What to produce
The response should consist of the data below, copied exactly, with no pictures in it.

Records for this exercise: Begin

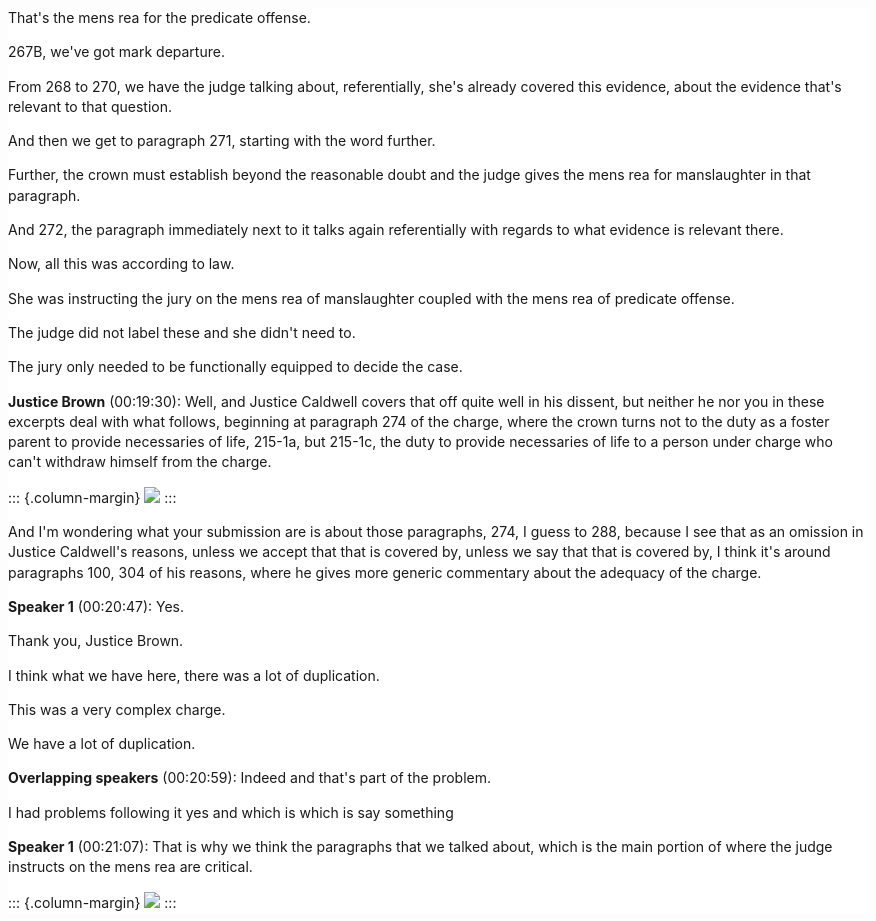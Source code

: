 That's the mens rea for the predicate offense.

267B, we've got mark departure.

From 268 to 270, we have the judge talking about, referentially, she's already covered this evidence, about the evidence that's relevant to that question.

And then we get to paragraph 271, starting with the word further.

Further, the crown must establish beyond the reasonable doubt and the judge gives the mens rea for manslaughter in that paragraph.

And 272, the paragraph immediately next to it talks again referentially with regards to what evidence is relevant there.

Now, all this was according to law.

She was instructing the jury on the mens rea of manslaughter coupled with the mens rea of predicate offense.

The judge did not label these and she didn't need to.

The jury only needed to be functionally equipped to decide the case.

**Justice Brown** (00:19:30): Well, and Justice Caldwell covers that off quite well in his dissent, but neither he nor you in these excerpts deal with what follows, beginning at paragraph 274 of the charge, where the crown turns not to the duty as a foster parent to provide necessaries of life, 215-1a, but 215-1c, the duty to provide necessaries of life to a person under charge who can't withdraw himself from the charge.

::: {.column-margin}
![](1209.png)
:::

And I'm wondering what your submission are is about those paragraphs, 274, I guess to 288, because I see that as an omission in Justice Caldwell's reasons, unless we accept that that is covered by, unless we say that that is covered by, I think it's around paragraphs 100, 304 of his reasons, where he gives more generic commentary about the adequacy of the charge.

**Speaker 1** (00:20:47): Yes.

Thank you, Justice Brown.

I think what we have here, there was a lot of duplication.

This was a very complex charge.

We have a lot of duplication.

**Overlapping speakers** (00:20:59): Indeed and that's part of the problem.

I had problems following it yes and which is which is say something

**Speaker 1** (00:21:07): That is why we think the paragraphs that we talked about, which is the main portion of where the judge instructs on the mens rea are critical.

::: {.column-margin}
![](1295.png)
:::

Records for this exercise: End

Answer box
Source code

: That's the mens rea for the predicate offense.

267B, we've got mark departure.

From 268 to 270, we have the judge talking about, referentially, she's already covered this evidence, about the evidence that's relevant to that question.

And then we get to paragraph 271, starting with the word further.

Further, the crown must establish beyond the reasonable doubt and the judge gives the mens rea for manslaughter in that paragraph.

And 272, the paragraph immediately next to it talks again referentially with regards to what evidence is relevant there.

Now, all this was according to law.

She was instructing the jury on the mens rea of manslaughter coupled with the mens rea of predicate offense.

The judge did not label these and she didn't need to.

The jury only needed to be functionally equipped to decide the case.

**Justice Brown** (00:19:30): Well, and Justice Caldwell covers that off quite well in his dissent, but neither he nor you in these excerpts deal with what follows, beginning at paragraph 274 of the charge, where the crown turns not to the duty as a foster parent to provide necessaries of life, 215-1a, but 215-1c, the duty to provide necessaries of life to a person under charge who can't withdraw himself from the charge.

::: {.column-margin}
![](1209.png)
:::

And I'm wondering what your submission are is about those paragraphs, 274, I guess to 288, because I see that as an omission in Justice Caldwell's reasons, unless we accept that that is covered by, unless we say that that is covered by, I think it's around paragraphs 100, 304 of his reasons, where he gives more generic commentary about the adequacy of the charge.

**Speaker 1** (00:20:47): Yes.

Thank you, Justice Brown.

I think what we have here, there was a lot of duplication.

This was a very complex charge.

We have a lot of duplication.

**Overlapping speakers** (00:20:59): Indeed and that's part of the problem.

I had problems following it yes and which is which is say something

**Speaker 1** (00:21:07): That is why we think the paragraphs that we talked about, which is the main portion of where the judge instructs on the mens rea are critical.

::: {.column-margin}
![](1295.png)
:::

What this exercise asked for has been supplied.